The Obamacare mandate includes a narrow religious exemption, but the exemption covers only religious groups whose purpose is "the inculcation of religious values." To qualify for the exemption, employees of a religious organization must mainly be of one faith and must primarily serve members of that faith. This would exclude religious hospitals and many relief organizations, which often operate under a broad blanket of religious denominations.

Smith told CP that CCU believes it won’t qualify for this exemption, especially because it is interdenominational. The exemption also doesn’t include student health care plans, so CCU would be required to provide contraceptives and abortifacients.

CCU President Bill Armstrong said in a statement: “This mandate forbids us from practicing what we preach. How can we train our college students to advocate for limited government and personal freedom – especially religious freedom – if we don’t fight this unparalleled attack on those very principles?”

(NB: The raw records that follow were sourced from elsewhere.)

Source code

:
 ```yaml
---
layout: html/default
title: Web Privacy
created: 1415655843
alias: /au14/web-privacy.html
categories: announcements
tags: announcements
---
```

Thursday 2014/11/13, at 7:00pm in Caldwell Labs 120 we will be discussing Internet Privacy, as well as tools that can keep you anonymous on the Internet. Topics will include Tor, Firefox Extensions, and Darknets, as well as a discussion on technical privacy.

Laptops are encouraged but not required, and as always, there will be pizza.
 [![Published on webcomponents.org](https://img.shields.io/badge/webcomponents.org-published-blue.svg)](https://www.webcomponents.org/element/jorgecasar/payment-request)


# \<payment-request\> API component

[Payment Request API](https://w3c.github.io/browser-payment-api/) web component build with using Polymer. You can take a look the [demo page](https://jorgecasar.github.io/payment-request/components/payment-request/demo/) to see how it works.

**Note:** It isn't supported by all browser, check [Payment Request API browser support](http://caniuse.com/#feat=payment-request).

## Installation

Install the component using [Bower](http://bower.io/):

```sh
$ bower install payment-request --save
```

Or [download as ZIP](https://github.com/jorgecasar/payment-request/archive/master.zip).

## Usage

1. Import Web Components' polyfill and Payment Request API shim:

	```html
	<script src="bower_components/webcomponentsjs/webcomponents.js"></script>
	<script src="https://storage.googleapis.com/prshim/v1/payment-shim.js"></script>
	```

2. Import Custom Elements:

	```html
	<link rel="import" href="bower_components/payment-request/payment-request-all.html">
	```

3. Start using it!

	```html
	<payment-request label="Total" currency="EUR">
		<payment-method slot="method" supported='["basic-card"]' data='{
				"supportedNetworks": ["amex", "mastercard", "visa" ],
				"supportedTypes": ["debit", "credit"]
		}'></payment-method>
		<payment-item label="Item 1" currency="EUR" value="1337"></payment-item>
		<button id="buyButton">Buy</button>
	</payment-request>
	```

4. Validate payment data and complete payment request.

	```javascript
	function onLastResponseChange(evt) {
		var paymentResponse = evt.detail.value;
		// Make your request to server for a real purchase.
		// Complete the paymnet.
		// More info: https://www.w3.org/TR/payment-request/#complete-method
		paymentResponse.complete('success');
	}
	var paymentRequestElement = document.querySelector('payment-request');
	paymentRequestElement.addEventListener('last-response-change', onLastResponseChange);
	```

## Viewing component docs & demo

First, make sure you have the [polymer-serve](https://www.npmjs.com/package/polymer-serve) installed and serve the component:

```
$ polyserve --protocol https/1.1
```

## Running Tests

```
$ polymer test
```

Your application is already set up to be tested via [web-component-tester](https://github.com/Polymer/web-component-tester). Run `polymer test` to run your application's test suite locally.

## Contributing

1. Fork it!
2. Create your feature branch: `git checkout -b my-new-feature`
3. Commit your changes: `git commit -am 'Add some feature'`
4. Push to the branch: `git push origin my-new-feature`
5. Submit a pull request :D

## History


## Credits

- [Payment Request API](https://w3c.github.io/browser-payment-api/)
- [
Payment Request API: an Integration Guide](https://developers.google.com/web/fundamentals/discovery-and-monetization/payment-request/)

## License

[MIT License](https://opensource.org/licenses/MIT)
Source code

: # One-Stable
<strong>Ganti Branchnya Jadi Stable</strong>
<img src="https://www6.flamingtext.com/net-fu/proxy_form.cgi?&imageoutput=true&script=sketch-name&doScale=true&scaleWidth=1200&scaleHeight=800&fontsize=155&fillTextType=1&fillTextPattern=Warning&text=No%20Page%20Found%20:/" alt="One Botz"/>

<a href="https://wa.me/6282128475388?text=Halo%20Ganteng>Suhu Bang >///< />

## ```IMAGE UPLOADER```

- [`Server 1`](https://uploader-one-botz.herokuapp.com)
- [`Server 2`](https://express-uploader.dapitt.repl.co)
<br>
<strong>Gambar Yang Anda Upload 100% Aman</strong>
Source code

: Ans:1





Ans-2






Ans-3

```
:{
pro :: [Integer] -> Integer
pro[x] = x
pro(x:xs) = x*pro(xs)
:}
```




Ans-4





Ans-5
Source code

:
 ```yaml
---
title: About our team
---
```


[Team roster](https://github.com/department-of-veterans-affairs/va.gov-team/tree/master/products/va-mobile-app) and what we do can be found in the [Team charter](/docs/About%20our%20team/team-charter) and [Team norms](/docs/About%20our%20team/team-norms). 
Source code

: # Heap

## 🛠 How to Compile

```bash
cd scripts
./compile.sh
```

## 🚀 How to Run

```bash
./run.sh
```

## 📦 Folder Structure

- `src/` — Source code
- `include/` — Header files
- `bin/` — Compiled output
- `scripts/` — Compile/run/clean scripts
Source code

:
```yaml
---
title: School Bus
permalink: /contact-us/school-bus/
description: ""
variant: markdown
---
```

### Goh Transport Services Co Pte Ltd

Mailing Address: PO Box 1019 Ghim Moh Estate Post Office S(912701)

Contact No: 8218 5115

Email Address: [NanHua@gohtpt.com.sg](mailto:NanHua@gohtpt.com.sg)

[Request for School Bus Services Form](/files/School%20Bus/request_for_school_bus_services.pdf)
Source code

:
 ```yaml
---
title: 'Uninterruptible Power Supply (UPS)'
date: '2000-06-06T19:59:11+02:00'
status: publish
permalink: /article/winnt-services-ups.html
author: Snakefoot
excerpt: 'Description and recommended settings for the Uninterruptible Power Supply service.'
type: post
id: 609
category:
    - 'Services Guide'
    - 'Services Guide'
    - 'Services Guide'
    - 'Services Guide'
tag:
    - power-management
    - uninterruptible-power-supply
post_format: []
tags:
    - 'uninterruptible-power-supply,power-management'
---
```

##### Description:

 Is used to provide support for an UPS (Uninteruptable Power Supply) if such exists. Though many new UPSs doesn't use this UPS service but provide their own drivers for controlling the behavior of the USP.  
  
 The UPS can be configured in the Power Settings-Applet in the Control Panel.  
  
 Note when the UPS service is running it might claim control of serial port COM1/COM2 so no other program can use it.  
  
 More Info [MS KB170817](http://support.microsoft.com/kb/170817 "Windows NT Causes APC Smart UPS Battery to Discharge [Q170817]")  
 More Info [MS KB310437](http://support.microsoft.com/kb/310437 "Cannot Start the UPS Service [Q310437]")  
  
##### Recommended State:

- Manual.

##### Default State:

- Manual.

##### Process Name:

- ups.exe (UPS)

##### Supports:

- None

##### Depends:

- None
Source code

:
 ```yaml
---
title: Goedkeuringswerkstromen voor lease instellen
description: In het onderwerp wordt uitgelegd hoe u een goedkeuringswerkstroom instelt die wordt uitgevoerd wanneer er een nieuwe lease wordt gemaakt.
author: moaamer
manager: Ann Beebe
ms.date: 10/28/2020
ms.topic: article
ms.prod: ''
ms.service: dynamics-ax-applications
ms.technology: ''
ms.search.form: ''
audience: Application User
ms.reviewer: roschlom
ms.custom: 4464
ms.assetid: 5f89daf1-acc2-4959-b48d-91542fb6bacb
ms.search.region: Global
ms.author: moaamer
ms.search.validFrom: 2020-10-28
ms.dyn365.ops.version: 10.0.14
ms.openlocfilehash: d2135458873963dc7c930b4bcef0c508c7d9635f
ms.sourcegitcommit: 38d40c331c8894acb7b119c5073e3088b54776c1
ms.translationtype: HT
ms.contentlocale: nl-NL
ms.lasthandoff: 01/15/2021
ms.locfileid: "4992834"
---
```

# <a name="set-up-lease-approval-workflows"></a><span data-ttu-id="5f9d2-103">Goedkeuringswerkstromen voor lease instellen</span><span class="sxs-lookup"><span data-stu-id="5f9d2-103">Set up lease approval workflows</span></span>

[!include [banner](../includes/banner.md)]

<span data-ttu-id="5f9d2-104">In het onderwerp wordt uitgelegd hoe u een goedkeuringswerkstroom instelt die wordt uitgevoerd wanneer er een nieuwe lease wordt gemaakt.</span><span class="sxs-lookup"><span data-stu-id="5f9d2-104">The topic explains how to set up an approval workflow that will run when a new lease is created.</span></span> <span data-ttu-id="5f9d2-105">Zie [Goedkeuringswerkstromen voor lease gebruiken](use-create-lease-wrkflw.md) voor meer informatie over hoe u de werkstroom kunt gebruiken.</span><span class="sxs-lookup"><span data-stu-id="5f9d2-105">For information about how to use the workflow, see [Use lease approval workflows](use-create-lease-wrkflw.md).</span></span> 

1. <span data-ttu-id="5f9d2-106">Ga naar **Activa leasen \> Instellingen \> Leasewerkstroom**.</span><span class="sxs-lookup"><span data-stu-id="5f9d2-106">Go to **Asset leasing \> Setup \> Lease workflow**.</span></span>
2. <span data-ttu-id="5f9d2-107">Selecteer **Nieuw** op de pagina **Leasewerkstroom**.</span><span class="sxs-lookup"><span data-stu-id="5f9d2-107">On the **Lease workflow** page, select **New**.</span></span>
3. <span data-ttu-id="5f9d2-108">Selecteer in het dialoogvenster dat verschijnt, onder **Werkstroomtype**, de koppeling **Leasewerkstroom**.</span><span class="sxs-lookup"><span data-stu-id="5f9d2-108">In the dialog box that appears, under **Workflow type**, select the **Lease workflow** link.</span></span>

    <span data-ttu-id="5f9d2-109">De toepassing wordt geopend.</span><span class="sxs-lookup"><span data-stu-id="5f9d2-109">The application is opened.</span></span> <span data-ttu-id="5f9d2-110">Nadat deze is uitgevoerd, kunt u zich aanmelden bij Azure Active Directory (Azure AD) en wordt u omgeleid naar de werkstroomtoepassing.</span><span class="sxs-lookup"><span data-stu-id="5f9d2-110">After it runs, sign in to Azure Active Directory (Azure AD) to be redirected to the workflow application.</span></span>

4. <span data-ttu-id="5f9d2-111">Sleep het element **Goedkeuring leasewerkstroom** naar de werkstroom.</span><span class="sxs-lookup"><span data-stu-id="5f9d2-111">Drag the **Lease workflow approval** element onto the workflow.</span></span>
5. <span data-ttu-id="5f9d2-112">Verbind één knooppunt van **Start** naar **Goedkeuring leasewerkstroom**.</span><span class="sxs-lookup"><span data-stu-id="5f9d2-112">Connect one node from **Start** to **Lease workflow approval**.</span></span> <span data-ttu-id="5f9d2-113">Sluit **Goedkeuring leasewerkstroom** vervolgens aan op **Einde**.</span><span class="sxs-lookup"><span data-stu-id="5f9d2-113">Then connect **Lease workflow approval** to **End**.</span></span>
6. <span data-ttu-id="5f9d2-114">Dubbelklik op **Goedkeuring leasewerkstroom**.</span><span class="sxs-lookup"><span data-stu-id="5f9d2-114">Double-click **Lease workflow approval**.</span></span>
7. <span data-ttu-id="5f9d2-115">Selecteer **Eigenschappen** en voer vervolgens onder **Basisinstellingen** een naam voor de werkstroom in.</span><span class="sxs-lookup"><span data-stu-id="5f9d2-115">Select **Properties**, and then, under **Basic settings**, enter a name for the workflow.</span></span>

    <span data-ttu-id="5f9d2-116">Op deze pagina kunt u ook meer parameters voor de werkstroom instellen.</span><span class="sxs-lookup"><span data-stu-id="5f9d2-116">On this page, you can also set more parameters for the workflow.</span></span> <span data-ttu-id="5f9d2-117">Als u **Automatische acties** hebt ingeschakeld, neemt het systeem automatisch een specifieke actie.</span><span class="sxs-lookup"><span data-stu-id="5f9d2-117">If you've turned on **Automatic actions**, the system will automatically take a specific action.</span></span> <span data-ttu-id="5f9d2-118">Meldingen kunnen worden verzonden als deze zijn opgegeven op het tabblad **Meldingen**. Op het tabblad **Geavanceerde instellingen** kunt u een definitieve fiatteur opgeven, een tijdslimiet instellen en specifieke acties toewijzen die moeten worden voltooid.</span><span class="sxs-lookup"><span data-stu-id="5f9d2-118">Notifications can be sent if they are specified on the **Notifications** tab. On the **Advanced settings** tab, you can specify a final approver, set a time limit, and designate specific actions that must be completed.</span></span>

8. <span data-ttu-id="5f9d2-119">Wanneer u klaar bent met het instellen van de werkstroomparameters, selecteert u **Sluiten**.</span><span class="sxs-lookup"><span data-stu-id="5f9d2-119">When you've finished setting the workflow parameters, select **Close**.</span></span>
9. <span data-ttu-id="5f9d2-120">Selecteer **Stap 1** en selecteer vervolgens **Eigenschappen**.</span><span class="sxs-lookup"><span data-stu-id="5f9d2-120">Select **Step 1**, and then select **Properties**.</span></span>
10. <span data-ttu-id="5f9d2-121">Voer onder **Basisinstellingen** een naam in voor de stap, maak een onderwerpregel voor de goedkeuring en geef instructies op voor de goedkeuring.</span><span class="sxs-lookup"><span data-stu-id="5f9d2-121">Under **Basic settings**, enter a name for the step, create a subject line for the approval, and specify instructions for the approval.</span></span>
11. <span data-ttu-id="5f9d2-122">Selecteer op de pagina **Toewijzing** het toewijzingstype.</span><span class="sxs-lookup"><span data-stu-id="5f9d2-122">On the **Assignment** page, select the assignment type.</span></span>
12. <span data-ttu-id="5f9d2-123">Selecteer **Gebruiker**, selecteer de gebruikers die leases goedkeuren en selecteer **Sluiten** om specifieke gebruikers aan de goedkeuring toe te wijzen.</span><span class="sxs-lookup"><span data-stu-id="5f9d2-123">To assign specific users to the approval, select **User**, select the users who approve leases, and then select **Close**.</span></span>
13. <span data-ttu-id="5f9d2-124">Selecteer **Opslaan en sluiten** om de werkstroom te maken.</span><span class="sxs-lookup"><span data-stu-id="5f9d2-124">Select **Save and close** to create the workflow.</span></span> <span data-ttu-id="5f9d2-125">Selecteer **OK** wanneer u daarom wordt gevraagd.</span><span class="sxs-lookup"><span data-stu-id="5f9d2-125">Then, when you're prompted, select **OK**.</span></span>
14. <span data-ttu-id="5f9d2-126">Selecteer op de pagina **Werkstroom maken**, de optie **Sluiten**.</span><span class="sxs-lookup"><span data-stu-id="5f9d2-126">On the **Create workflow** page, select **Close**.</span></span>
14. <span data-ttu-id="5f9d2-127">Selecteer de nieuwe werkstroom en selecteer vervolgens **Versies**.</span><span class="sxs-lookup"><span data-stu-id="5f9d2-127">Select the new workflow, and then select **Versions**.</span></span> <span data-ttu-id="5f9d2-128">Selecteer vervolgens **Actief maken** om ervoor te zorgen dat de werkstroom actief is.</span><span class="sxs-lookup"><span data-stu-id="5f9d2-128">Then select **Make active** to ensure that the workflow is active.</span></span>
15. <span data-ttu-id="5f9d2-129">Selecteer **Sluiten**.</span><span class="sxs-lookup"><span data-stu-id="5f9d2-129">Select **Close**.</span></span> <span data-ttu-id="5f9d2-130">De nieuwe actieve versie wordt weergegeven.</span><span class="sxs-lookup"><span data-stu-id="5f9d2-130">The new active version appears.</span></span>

Kathleen Sebelius, the Department of Health and Human Services secretary, announced in August that the health care mandate for preventive services would include contraceptives. Sebelius said that not covering contraceptives in insurance plans "would be like not covering flu shots."

President Barack Obama has said he is open to expanding the religious exemption of the health care law, and HHS is currently reviewing the public comments it received in the fall regarding the contraceptives rule and the exemption. The proposed rule is set to go into effect in August 2012.

Smith said she hopes the CCU case, and others like it, will get the federal government to back down. “Hopefully the Obama Administration will realize that because of these lawsuits they need to take religious rights more seriously, and need to broaden their exemptions to include religious universities and organizations.”